Task goal ▸ Repeat exactly the lines below that lie between the line with "about 5 microns" and the line with "define an effective", counting both of those lines as part of the answer.

--- Available records Enclosed Below ---

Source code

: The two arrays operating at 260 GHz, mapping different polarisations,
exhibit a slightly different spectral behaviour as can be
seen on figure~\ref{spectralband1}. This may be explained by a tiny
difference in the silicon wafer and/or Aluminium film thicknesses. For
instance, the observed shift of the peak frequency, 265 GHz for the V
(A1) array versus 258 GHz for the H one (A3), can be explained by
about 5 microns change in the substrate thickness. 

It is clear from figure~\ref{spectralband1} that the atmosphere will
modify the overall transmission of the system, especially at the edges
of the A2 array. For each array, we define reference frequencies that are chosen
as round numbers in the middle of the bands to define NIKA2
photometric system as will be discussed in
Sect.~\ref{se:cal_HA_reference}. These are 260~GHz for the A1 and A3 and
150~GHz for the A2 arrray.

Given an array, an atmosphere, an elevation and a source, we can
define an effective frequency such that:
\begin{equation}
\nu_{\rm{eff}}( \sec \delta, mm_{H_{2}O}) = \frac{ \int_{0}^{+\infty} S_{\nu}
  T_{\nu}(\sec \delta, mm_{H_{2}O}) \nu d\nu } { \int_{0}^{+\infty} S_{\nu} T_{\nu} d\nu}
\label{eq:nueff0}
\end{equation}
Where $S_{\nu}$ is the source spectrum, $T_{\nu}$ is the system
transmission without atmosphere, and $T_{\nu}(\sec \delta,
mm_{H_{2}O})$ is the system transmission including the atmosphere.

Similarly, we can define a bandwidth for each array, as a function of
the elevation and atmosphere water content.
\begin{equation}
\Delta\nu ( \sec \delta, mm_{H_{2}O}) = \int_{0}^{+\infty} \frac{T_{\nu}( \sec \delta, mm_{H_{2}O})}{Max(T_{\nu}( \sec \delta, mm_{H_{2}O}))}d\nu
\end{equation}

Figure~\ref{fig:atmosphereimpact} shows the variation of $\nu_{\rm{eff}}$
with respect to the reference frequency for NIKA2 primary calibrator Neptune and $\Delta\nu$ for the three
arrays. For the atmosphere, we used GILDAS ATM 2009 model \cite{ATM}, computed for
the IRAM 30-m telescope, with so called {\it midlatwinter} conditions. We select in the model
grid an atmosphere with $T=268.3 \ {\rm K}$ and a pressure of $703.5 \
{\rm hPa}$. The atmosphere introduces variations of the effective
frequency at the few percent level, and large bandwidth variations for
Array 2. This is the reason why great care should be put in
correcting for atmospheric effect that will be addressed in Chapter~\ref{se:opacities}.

--- End of Enclosed Available records ---

Written response ▸
about 5 microns change in the substrate thickness. 

It is clear from figure~\ref{spectralband1} that the atmosphere will
modify the overall transmission of the system, especially at the edges
of the A2 array. For each array, we define reference frequencies that are chosen
as round numbers in the middle of the bands to define NIKA2
photometric system as will be discussed in
Sect.~\ref{se:cal_HA_reference}. These are 260~GHz for the A1 and A3 and
150~GHz for the A2 arrray.

Given an array, an atmosphere, an elevation and a source, we can
define an effective frequency such that:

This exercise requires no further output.